Plus précisément « Société d’investissement professionnel spécialisée » (ex-sicav « contractuelle »), selon la terminologie établie par la directive AIFM, et n’étant, par nature, pas soumise aux contraintes d’un fonds Ucits, S2iEM est gérée par Fédéris Gestion d’Actifs (Fédéris GA), maison pilotée par Anne Courrier, sa directrice générale. « Ce type de véhicule se soustrait à la règle de diversification 5-10-40 % [pas plus de 5 % sur une valeur, avec une dérogation à 10 %, la somme des investissements dérogatoires ne devant pas être supérieure à 40 %, NDLR], précise-t-elle. Ainsi, 100 % de l’actif est ici dédié à une seule ligne d’actions. » Dans les faits, une petite partie des sommes versées dans la Sicav est mise de côté pour être réservée aux frais de gestion à acquitter à Fédéris GA. Si la stratégie de gestion ne semble pas particulièrement sophistiquée, le gestionnaire doit en revanche animer la vie de la société (organisation des AG, des conseils, etc.). « En outre, si une charte de bonne pratique a bien été signée par l’ensemble des investisseurs les encourageant à être investis sur le long terme, les maisons peuvent néanmoins sortir à tout moment de la Sicav, explique Anne Courrier. Notre rôle, en qualité de gérant, sera alors de tenter de trouver un autre actionnaire, afin d’éviter de céder des titres, moyennant des coûts de frottements. »

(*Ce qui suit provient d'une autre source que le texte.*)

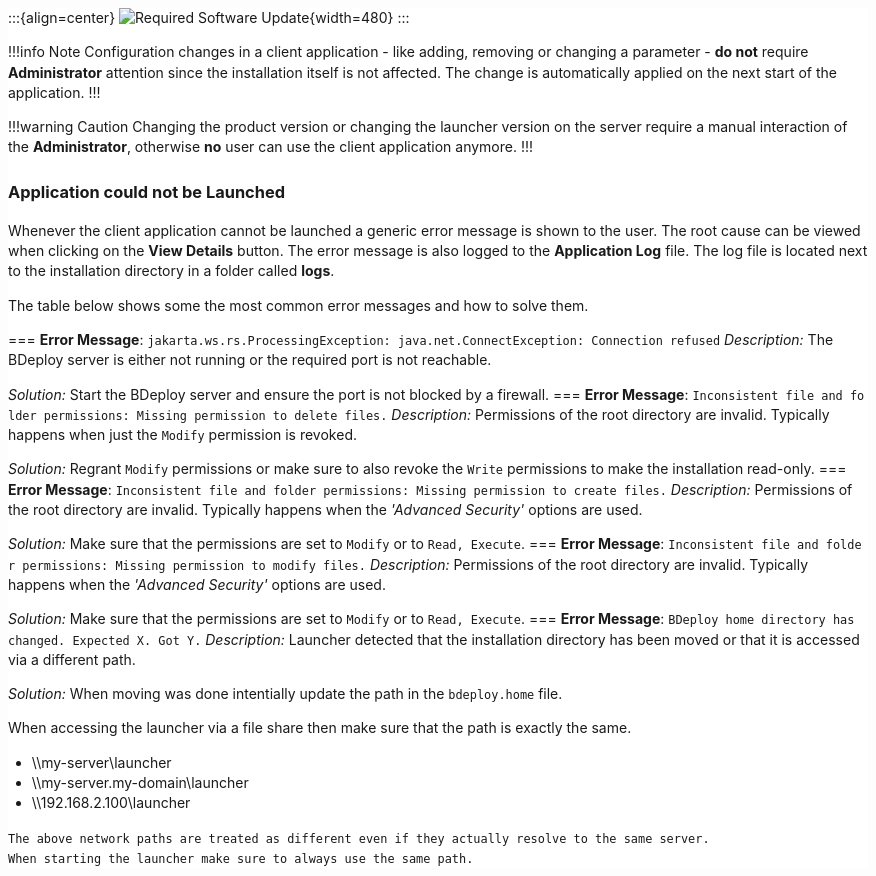 :::{align=center}
![Required Software Update](/images/ManualDoc_ClientLauncherUpdateRequired.png){width=480}
:::

!!!info Note
Configuration changes in a client application - like adding, removing or changing a parameter - **do not** require **Administrator** attention since the installation itself is not affected. The change is automatically applied on the next start of the application.
!!!

!!!warning Caution
Changing the product version or changing the launcher version on the server require a manual interaction of the **Administrator**, otherwise **no** user can use the client application anymore.
!!!

### Application could not be Launched

Whenever the client application cannot be launched a generic error message is shown to the user. The root cause can be viewed when clicking on the **View Details** button. The error message is also logged to the **Application Log** file. The log file is located next to the installation directory in a folder called **logs**.

The table below shows some the most common error messages and how to solve them.

=== **Error Message**: `jakarta.ws.rs.ProcessingException: java.net.ConnectException: Connection refused`
_Description:_ The BDeploy server is either not running or the required port is not reachable.

_Solution:_ Start the BDeploy server and ensure the port is not blocked by a firewall.
=== **Error Message**: `Inconsistent file and folder permissions: Missing permission to delete files.`
_Description:_ Permissions of the root directory are invalid. Typically happens when just the `Modify` permission is revoked.

_Solution:_ Regrant `Modify` permissions or make sure to also revoke the `Write` permissions to make the installation read-only.
=== **Error Message**: `Inconsistent file and folder permissions: Missing permission to create files.`
_Description:_ Permissions of the root directory are invalid. Typically happens when the _'Advanced Security'_ options are used.

_Solution:_ Make sure that the permissions are set to `Modify` or to `Read, Execute`.
=== **Error Message**: `Inconsistent file and folder permissions: Missing permission to modify files.`
_Description:_ Permissions of the root directory are invalid. Typically happens when the _'Advanced Security'_ options are used.

_Solution:_ Make sure that the permissions are set to `Modify` or to `Read, Execute`.
=== **Error Message**: `BDeploy home directory has changed. Expected X. Got Y.`
_Description:_ Launcher detected that the installation directory has been moved or that it is accessed via a different path.

_Solution:_ When moving was done intentially update the path in the `bdeploy.home` file.

When accessing the launcher via a file share then make sure that the path is exactly the same.

- \\\my-server\launcher
- \\\my-server.my-domain\launcher
- \\\192.168.2.100\launcher

```
The above network paths are treated as different even if they actually resolve to the same server.
When starting the launcher make sure to always use the same path.
```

Certes, ces institutionnels auraient pu participer seuls à l’introduction en Bourse d’Euronext. Mais s’ils se sont unis et ont consenti à se délester d’une petite partie de la performance de leur investissement (frais de gestion), c’est pour mieux peser dans la discussion avec la Bourse paneuropéenne. Les sujets portés sont nombreux : relancer la plate-forme obligataire BondMatch, renforcer la sécurité dans la chaîne de traitement des titres ou encore participer aux réflexions sur le rayonnement de la Place de Paris. « L’idée est bien de participer à un projet industriel, lance Jean Eyraud, président de l’AF2i, et dépasser la simple notion d’investissement financier. »

Le Club des 13
Treize investisseurs pour S2iEM : Capssa,  Camacte, Chambre de commerce et d’industrie de la Région Paris-Ile-de-France, Malakoff Médéric, Macif, Maif, Matmut, SMABTP, SMA Vie, Swiss Life France, Unigrains, Viel & Cie, Union Bancaire Privée. 
Anne Courrier, directrice générale de Fédéris GA.